As we all know, the one time you want to do a job quickly is the time you realise the battery in the drill is dead, so a second battery makes a lot of sense. As with many tools, it's a lot less expensive to buy a kit with two batteries rather than trying to buy an extra battery separately later on.
Battery capacity is measured in ampere hours (Ah). A large capacity battery (such as 5Ah or more) will generally run much longer than a smaller capacity, though our tests show this isn't always the case.

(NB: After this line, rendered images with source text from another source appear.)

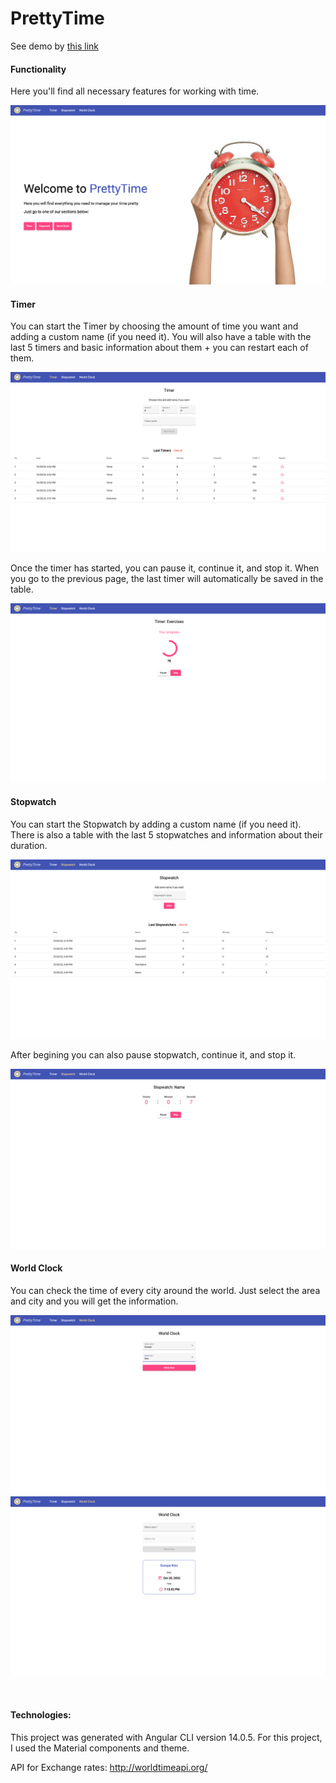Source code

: # PrettyTime
See demo by [this link](https://zoromari.github.io/pretty-time/) 



#### Functionality
Here you'll find all necessary features for working with time. 

![new-exercise](./src/assets/readMe/main.png)
#### Timer
You can start the Timer by choosing the amount of time you want and adding a custom name (if you need it). 
You will also have a table with the last 5 timers and basic information about them + you can restart each of them.

![new-exercise](./src/assets/readMe/timer.png)

Once the timer has started, you can pause it, continue it, and stop it. When you go to the previous page, the last timer will automatically be saved in the table.

![new-exercise](./src/assets/readMe/timer_active.png)
#### Stopwatch
You can start the Stopwatch by adding a custom name (if you need it). 
There is also a table with the last 5 stopwatches and information about their duration.

![new-exercise](./src/assets/readMe/stopwatch.png)


After begining you can also pause stopwatch, continue it, and stop it.

![new-exercise](./src/assets/readMe/stopwatch_active.png)

#### World Clock
You can check the time of every city around the world. Just select the area and city and you will get the information.

![new-exercise](./src/assets/readMe/worldClock_select.png)
![new-exercise](./src/assets/readMe/worldClock_result.png)


<br>

#### Technologies:
This project was generated with Angular CLI version 14.0.5. 
For this project, I used the Material components and theme. 

API for Exchange rates: http://worldtimeapi.org/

Battery voltage – measured in volts (V), of course – is a guide to the power you can expect from the drill. Generally, the higher the voltage, the better the torque, though again our tests show that there's a lot more to performance than just the voltage. We find 18V drills vary a lot in their torque and drilling performance.

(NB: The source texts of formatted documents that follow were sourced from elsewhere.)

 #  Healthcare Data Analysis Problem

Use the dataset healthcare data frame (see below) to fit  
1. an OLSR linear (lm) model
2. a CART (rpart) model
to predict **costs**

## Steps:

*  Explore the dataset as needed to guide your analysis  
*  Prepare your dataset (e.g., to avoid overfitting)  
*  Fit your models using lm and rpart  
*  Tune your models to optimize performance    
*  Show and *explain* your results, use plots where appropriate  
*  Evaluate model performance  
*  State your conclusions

Chuck who? The chuck is the part at the end where the drill bit goes. Usually you'll need a 13mm chuck to accommodate larger drill bits. Smaller and cheaper drills often only have 10mm chucks, which might be enough if you're looking at nothing more than drilling in some small holes to hang pictures.

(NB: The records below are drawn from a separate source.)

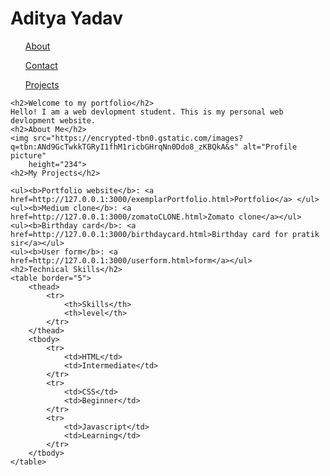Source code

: <!DOCTYPE html>
<html lang="en">

<head>
    <meta charset="UTF-8">
    <meta name="viewport" content="width=device-width, initial-scale=1.0">
    <title>Web Devloper Portfolio</title>

</head>

<body>
    <h1>Aditya Yadav</h1>
    <ol> <a href="/about">About</a></ol>
    <ol> <a href="/contact">Contact</a></ol>
    <ol> <a href="/projects">Projects</a></ol>

    <h2>Welcome to my portfolio</h2>
    Hello! I am a web devlopment student. This is my personal web devlopment website.
    <h2>About Me</h2>
    <img src="https://encrypted-tbn0.gstatic.com/images?q=tbn:ANd9GcTwkkTGRyI1fhM1ricbGHrqNn0Ddo8_zKBQkA&s" alt="Profile picture"
        height="234">
    <h2>My Projects</h2>

    <ul><b>Portfolio website</b>: <a href=http://127.0.0.1:3000/exemplarPortfolio.html>Portfolio</a> </ul>
    <ul><b>Medium clone</b>: <a href=http://127.0.0.1:3000/zomatoCLONE.html>Zomato clone</a></ul>
    <ul><b>Birthday card</b>: <a href=http://127.0.0.1:3000/birthdaycard.html>Birthday card for pratik sir</a></ul>
    <ul><b>User form</b>: <a href=http://127.0.0.1:3000/userform.html>form</a></ul>
    <h2>Technical Skills</h2>
    <table border="5">
        <thead>
            <tr>
                <th>Skills</th>
                <th>level</th>
            </tr>
        </thead>
        <tbody>
            <tr>
                <td>HTML</td>
                <td>Intermediate</td>
            </tr>
            <tr>
                <td>CSS</td>
                <td>Beginner</td>
            </tr>
            <tr>
                <td>Javascript</td>
                <td>Learning</td>
            </tr>
        </tbody>
    </table>
</body>

</html>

You also want a keyless chuck, so you can loosen and tighten it by hand without having to worry about finding the chuck key. Pretty much all drills have keyless chucks these days.
Essential for removing screws from timber or other material. The rotation button or switch should be reachable with your thumb or forefinger without changing your grip.
This should be easy to operate and give good variable control, from barely rotating to full speed. Good control at low speed is particularly important when trying to start a screw, or drilling on surfaces that don't provide good adhesion or friction, such as tiles and metal.
A range of gears will help you get the best results for different tasks. Low gear is for slow, powerful drilling, such as with a wide-diameter bit, drilling through steel or driving screws. High gear is for fast drilling, such as with small-diameter bits.
This stops you overdriving or snapping a screw. The clutch should slip when the torque on the screw gets too high, stopping the drill head from turning, so a wide range of clutch settings is useful.
You'd be surprised at how handy an onboard light can be, as you'll often find yourself working in small, cramped areas with poor lighting.